With Custom Dataset¶

Use a different Hugging Face dataset as the base:

psyctl dataset.build.steer \
  --model "meta-llama/Llama-3.2-3B-Instruct" \
  --personality "Machiavellianism" \
  --dataset "username/custom-conversations" \
  --output "./dataset/machiavellianism"

Limit Sample Count¶

Generate a specific number of samples for testing:

psyctl dataset.build.steer \
  --model "google/gemma-3-270m-it" \
  --personality "Extroversion" \
  --output "./dataset/test" \
  --limit-samples 100

Multiple Personalities¶

Generate datasets for multiple personality traits:

psyctl dataset.build.steer \
  --model "google/gemma-3-27b-it" \
  --personality "Extroversion, Machiavellianism" \
  --output "./dataset/multi"

OpenRouter Integration¶

PSYCTL supports OpenRouter API for dataset generation without local GPU requirements.

Basic usage:

psyctl dataset.build.steer \
  --openrouter-api-key "sk-or-v1-xxxx" \
  --personality "Extroversion" \
  --output "./dataset/openrouter"

For detailed documentation, parallel processing, and Python API examples, see OpenRouter Guide.

Dataset Source¶

Default Dataset: SODA¶

By default, the command uses the SODA dataset (Social Dialogue dataset) which contains:

Over 1.5M dialogue turns
Diverse conversational scenarios
Natural social interaction patterns
High-quality human annotations

Using Custom Datasets¶

You can use any Hugging Face dataset that provides conversational contexts:

Requirements: - Must be accessible via Hugging Face Datasets library - Should contain dialogue or scenario information - Recommended: Conversational or social interaction data

Example custom datasets:

# Using DailyDialog
psyctl dataset.build.steer \
  --dataset "daily_dialog" \
  --model "google/gemma-2-2b-it" \
  --personality "Extroversion" \
  --output "./dataset/daily"

# Using custom dataset
psyctl dataset.build.steer \
  --dataset "myusername/my-conversations" \
  --model "google/gemma-2-2b-it" \
  --personality "Introversion" \
  --output "./dataset/custom"

Output Format¶

Directory Structure¶

output_directory/
├── caa_dataset_20250107_143022.jsonl            # Main dataset file (timestamped)
└── caa_dataset_20250107_143022.checkpoint.json  # Checkpoint file

JSONL Format¶

Each line in the dataset file contains:

{
  "situation": "Alice is at a party.\nBob: Hi, how are you?",
  "char_name": "Alice",
  "positive": "I'm so excited to be here! Want to dance?",
  "neutral": "I'm fine, thanks. Just looking around."
}

Fields: - situation: The conversational scenario and context - char_name: Character name for the response - positive: Full text of the positive personality answer - neutral: Full text of the neutral personality answer

Checkpoint Format¶

The checkpoint file contains:

{
  "num_generated": 500,
  "output_file": "c:/work/psyctl/dataset/caa_dataset_20250107_143022.jsonl",
  "timestamp": "2025-01-07T14:35:22.123456"
}

Performance Optimization¶

Batch Processing¶

The dataset builder uses batch processing (default: 16). Adjust based on GPU memory:

export PSYCTL_INFERENCE_BATCH_SIZE="32"  # Linux/macOS
$env:PSYCTL_INFERENCE_BATCH_SIZE = "32"  # Windows

Recommended batch sizes: - High-end GPU (24GB+): 32-64 - Mid-range GPU (8-16GB): 16-32 - Low-end GPU (4-8GB): 8-16

Checkpoint and Resume¶

Checkpoints are saved every 100 samples by default. If interrupted, simply re-run the same command to resume automatically.

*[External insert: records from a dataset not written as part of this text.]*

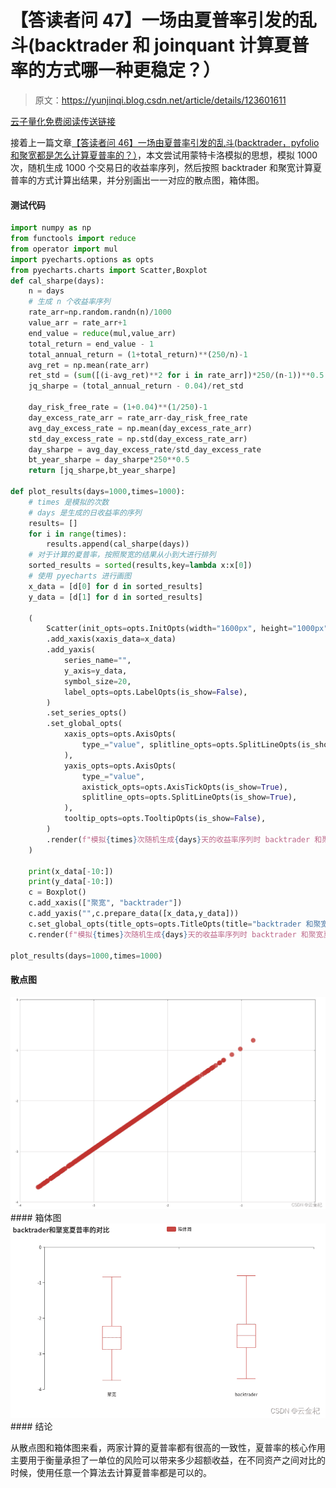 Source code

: # 【答读者问 47】一场由夏普率引发的乱斗(backtrader 和 joinquant 计算夏普率的方式哪一种更稳定？）

> 原文：<https://yunjinqi.blog.csdn.net/article/details/123601611>

[云子量化免费阅读传送链接](https://www.yunjinqi.top/article/97)

接着上一篇文章[【答读者问 46】一场由夏普率引发的乱斗(backtrader，pyfolio 和聚宽都是怎么计算夏普率的？）](https://yunjinqi.blog.csdn.net/article/details/123599239)，本文尝试用蒙特卡洛模拟的思想，模拟 1000 次，随机生成 1000 个交易日的收益率序列，然后按照 backtrader 和聚宽计算夏普率的方式计算出结果，并分别画出一一对应的散点图，箱体图。

#### 测试代码

```py
import numpy as np
from functools import reduce
from operator import mul
import pyecharts.options as opts
from pyecharts.charts import Scatter,Boxplot
def cal_sharpe(days):
    n = days
    # 生成 n 个收益率序列
    rate_arr=np.random.randn(n)/1000
    value_arr = rate_arr+1
    end_value = reduce(mul,value_arr)
    total_return = end_value - 1
    total_annual_return = (1+total_return)**(250/n)-1
    avg_ret = np.mean(rate_arr)
    ret_std = (sum([(i-avg_ret)**2 for i in rate_arr])*250/(n-1))**0.5
    jq_sharpe = (total_annual_return - 0.04)/ret_std

    day_risk_free_rate = (1+0.04)**(1/250)-1
    day_excess_rate_arr = rate_arr-day_risk_free_rate
    avg_day_excess_rate = np.mean(day_excess_rate_arr)
    std_day_excess_rate = np.std(day_excess_rate_arr)
    day_sharpe = avg_day_excess_rate/std_day_excess_rate
    bt_year_sharpe = day_sharpe*250**0.5
    return [jq_sharpe,bt_year_sharpe]

def plot_results(days=1000,times=1000):
    # times 是模拟的次数
    # days 是生成的日收益率的序列
    results= []
    for i in range(times):
        results.append(cal_sharpe(days))
    # 对于计算的夏普率，按照聚宽的结果从小到大进行排列
    sorted_results = sorted(results,key=lambda x:x[0])
    # 使用 pyecharts 进行画图
    x_data = [d[0] for d in sorted_results]
    y_data = [d[1] for d in sorted_results]

    (
        Scatter(init_opts=opts.InitOpts(width="1600px", height="1000px"))
        .add_xaxis(xaxis_data=x_data)
        .add_yaxis(
            series_name="",
            y_axis=y_data,
            symbol_size=20,
            label_opts=opts.LabelOpts(is_show=False),
        )
        .set_series_opts()
        .set_global_opts(
            xaxis_opts=opts.AxisOpts(
                type_="value", splitline_opts=opts.SplitLineOpts(is_show=True)
            ),
            yaxis_opts=opts.AxisOpts(
                type_="value",
                axistick_opts=opts.AxisTickOpts(is_show=True),
                splitline_opts=opts.SplitLineOpts(is_show=True),
            ),
            tooltip_opts=opts.TooltipOpts(is_show=False),
        )
        .render(f"模拟{times}次随机生成{days}天的收益率序列时 backtrader 和聚宽夏普率的散点图对比.html")
    )

    print(x_data[-10:])
    print(y_data[-10:])
    c = Boxplot()
    c.add_xaxis(["聚宽", "backtrader"])
    c.add_yaxis("",c.prepare_data([x_data,y_data]))
    c.set_global_opts(title_opts=opts.TitleOpts(title="backtrader 和聚宽夏普率的对比"))
    c.render(f"模拟{times}次随机生成{days}天的收益率序列时 backtrader 和聚宽夏普率的箱体图对比.html")

plot_results(days=1000,times=1000) 
```

#### 散点图

![在这里插入图片描述](img/da1a24687472c3e7556d4c3b142b7782.png)#### 箱体图
![在这里插入图片描述](img/20bd97fbc1a871c43809b9637cc62618.png)#### 结论

从散点图和箱体图来看，两家计算的夏普率都有很高的一致性，夏普率的核心作用主要用于衡量承担了一单位的风险可以带来多少超额收益，在不同资产之间对比的时候，使用任意一个算法去计算夏普率都是可以的。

Configure checkpoint interval:

export PSYCTL_CHECKPOINT_INTERVAL="50"   # Save more frequently
$env:PSYCTL_CHECKPOINT_INTERVAL = "200"  # Save less frequently (Windows)

Checkpoint files (*.checkpoint.json) are stored alongside the dataset JSONL file.

Uploading to HuggingFace Hub¶

Upload generated datasets to HuggingFace Hub with automatic dataset card generation.

Prerequisites¶

Set your HuggingFace token (get one here):

export HF_TOKEN="hf_xxxxxxxxxxxx"  # Linux/macOS
$env:HF_TOKEN = "hf_xxxxxxxxxxxx"  # Windows

CLI Usage¶

psyctl dataset.upload \
  --dataset-file "./results/caa_dataset_*.jsonl" \
  --repo-id "username/extroversion-dataset" \
  --license "mit"

Options: - --dataset-file: Path to JSONL file (required) - --repo-id: HuggingFace repo username/name (required) - --private: Make repository private - --license: License (e.g., 'mit', 'apache-2.0', 'cc-by-4.0')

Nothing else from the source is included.